▸ SOURCE INFORMATION
◆ ◆ ◆ ◆ ◆
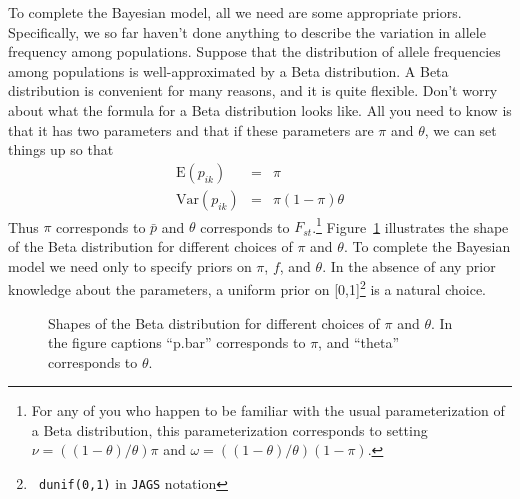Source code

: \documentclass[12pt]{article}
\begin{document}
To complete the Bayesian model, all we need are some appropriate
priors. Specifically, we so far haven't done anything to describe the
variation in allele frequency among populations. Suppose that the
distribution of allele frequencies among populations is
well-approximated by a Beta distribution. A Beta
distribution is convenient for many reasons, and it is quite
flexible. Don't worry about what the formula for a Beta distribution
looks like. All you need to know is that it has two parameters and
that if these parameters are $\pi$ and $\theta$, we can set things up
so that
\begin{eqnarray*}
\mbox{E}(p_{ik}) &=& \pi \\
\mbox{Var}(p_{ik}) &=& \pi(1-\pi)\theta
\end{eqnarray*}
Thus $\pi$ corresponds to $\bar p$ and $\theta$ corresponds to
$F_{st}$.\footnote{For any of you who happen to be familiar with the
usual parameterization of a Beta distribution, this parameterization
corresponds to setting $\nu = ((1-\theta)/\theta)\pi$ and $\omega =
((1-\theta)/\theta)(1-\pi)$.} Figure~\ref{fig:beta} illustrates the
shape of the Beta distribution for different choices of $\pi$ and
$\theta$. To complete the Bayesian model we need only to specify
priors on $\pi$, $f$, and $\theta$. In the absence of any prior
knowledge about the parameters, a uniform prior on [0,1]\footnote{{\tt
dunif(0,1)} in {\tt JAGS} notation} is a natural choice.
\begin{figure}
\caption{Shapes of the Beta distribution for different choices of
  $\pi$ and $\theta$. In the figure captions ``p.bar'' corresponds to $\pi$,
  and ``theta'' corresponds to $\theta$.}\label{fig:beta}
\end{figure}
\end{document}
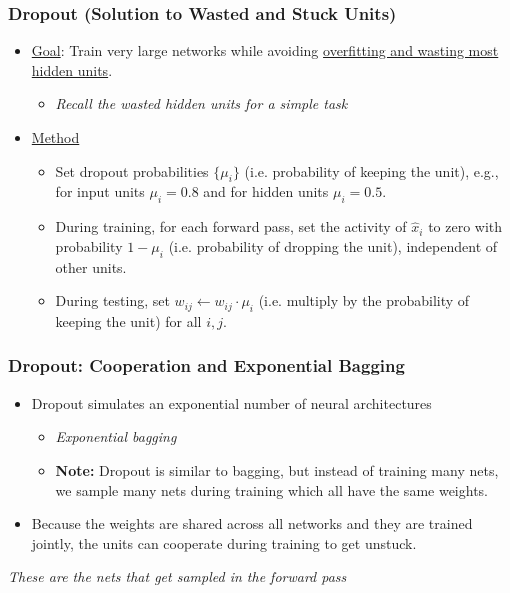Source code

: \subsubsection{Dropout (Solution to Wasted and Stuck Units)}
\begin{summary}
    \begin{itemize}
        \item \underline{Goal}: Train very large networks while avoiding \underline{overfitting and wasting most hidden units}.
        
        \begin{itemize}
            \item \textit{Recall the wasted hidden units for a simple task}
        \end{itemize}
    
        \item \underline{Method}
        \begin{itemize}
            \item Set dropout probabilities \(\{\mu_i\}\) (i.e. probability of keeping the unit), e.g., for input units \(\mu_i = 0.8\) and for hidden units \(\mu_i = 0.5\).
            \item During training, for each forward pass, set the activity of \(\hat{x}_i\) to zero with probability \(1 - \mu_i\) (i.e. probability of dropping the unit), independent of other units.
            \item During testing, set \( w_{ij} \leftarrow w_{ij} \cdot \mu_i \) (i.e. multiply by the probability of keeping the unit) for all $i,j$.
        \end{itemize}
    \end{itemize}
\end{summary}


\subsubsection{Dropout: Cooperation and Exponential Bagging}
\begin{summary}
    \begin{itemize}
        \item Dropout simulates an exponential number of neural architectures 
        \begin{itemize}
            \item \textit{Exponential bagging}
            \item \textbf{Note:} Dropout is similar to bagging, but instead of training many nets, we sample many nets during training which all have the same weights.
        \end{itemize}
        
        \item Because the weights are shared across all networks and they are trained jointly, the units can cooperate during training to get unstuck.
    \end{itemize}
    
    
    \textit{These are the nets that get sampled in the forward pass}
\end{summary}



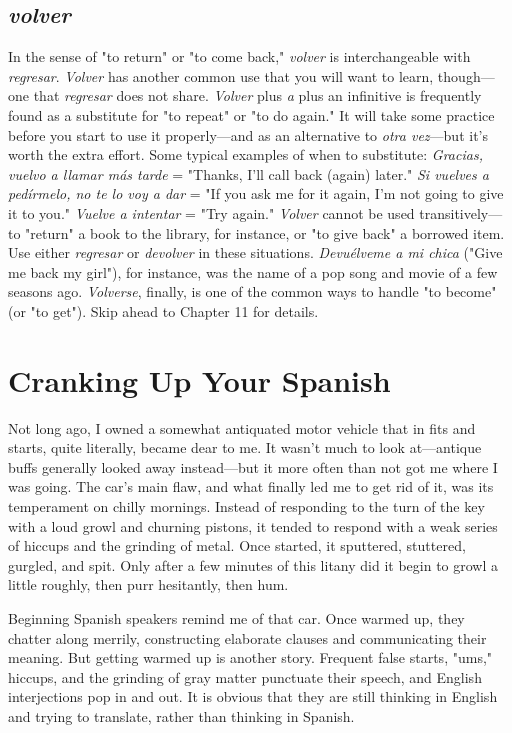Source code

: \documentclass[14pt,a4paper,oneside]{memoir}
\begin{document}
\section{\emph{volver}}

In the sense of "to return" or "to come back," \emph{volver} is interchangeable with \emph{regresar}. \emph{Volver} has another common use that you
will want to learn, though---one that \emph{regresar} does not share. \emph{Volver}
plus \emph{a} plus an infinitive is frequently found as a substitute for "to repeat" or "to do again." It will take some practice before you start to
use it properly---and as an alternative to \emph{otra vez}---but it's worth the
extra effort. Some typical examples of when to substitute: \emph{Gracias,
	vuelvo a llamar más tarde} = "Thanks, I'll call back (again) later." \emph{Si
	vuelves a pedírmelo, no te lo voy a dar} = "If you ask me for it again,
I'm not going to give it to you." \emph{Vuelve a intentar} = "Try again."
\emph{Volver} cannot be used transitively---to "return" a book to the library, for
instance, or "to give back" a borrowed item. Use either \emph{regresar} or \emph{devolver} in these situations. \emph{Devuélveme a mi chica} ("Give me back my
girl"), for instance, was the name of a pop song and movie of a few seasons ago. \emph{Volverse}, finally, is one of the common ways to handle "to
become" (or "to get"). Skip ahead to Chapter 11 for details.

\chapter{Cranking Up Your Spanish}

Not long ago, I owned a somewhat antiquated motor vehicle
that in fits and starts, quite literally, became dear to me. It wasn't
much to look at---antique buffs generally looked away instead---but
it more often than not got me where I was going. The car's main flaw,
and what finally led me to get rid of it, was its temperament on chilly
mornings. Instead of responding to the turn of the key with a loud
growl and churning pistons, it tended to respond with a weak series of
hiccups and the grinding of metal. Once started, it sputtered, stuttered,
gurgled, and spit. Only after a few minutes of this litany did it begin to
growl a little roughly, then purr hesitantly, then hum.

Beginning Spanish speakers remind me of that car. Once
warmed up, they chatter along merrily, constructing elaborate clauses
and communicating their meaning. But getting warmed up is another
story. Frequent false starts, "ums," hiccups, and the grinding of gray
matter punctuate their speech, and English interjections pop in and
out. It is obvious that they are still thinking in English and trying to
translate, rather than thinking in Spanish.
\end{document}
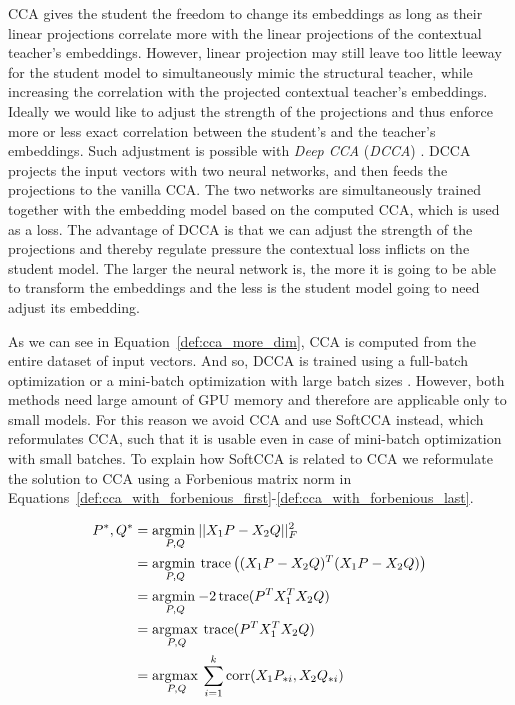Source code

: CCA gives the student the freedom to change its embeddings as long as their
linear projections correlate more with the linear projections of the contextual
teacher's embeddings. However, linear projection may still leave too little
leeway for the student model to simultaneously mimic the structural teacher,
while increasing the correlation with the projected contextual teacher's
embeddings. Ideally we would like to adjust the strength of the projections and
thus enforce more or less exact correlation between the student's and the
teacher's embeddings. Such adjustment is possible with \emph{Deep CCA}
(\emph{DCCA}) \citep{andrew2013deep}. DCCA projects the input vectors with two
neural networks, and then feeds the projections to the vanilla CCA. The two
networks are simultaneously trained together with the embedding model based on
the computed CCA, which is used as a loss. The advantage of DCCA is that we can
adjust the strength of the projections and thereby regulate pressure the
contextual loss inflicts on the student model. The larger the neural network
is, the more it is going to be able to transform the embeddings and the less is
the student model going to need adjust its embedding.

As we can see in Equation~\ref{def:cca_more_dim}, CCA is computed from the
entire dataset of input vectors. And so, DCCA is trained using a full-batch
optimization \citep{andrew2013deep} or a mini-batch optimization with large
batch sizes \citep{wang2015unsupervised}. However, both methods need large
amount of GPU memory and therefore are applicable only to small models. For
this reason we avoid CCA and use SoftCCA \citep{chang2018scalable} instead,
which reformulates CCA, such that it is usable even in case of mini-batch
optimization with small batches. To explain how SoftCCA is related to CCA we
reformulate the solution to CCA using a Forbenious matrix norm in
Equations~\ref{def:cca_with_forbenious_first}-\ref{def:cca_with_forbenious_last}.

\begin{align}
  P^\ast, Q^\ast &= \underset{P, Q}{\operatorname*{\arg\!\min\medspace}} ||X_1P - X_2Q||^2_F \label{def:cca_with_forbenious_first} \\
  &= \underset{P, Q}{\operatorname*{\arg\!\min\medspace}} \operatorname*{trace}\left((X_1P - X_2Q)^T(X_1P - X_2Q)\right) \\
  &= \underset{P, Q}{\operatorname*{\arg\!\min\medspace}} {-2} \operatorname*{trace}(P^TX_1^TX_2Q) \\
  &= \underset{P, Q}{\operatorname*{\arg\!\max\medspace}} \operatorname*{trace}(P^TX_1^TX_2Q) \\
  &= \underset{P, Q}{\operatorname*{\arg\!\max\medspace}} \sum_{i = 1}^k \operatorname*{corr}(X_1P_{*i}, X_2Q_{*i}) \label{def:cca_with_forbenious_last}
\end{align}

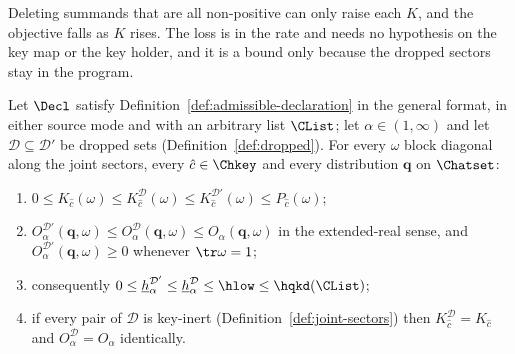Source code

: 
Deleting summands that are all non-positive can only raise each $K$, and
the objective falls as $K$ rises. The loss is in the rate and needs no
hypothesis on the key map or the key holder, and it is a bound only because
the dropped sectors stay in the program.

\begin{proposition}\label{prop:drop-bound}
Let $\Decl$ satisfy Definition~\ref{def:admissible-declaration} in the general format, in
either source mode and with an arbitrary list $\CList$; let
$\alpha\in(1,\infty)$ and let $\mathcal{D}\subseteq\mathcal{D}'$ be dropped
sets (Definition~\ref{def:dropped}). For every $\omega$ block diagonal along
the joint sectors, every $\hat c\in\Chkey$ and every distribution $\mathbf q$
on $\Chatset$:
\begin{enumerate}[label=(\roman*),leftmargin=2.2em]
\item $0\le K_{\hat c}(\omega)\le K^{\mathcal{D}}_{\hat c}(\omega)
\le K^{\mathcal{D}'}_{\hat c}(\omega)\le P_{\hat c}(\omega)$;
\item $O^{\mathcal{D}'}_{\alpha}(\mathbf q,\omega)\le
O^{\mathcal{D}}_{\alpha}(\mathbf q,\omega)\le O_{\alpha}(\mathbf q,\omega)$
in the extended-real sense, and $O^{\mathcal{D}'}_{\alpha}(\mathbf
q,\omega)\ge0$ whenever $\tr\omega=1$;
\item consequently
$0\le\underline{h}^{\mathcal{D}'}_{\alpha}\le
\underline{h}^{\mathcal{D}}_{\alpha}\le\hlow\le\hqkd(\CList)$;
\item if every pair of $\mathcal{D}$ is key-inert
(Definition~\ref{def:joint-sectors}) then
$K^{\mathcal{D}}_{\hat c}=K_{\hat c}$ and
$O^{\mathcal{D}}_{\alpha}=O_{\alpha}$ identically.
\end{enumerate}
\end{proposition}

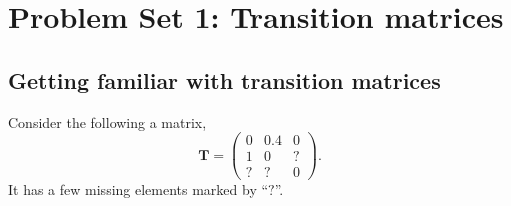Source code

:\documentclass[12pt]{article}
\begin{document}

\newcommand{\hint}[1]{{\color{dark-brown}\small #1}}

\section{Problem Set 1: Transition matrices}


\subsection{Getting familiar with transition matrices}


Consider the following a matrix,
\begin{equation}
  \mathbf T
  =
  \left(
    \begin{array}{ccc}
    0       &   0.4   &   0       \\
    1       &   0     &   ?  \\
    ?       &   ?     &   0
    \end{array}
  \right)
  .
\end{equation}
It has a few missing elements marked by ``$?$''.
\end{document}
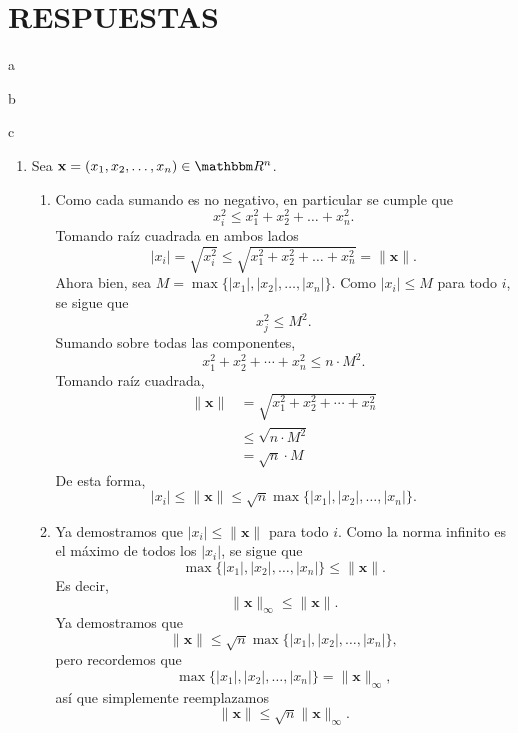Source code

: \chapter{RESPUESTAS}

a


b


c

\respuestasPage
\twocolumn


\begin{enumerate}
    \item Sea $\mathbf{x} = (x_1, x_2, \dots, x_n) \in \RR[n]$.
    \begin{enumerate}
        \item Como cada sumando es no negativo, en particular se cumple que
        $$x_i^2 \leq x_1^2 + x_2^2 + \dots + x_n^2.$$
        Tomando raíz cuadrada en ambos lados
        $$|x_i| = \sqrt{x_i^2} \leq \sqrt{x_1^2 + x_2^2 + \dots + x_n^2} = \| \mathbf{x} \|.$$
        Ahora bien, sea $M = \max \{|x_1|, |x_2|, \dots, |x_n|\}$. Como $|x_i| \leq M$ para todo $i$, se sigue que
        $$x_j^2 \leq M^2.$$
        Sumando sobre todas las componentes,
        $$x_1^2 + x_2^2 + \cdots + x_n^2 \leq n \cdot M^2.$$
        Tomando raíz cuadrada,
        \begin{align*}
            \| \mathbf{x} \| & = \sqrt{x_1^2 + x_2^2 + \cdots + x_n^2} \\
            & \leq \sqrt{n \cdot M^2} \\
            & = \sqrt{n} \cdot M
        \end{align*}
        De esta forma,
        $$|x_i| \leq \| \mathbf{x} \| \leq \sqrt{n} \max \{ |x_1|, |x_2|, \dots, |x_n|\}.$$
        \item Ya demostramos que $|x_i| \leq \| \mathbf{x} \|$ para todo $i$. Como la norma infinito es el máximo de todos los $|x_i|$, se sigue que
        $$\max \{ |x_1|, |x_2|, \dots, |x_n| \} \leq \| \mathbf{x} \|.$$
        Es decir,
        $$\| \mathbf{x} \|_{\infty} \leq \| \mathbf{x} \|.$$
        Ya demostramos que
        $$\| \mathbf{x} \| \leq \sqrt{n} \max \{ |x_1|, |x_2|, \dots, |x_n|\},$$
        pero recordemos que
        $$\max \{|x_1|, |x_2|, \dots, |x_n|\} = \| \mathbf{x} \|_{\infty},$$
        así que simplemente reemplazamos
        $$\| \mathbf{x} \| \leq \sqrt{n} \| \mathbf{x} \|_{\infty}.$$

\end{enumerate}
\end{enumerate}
◆ ◆ ◆ ◆ ◆
▸ TASK PROMPT
Look over the records. Copy the lines that include the word "Spanish".

▸ RESULT FOR THIS EXERCISE
\chapter{Cranking Up Your Spanish}
Beginning Spanish speakers remind me of that car. Once
translate, rather than thinking in Spanish.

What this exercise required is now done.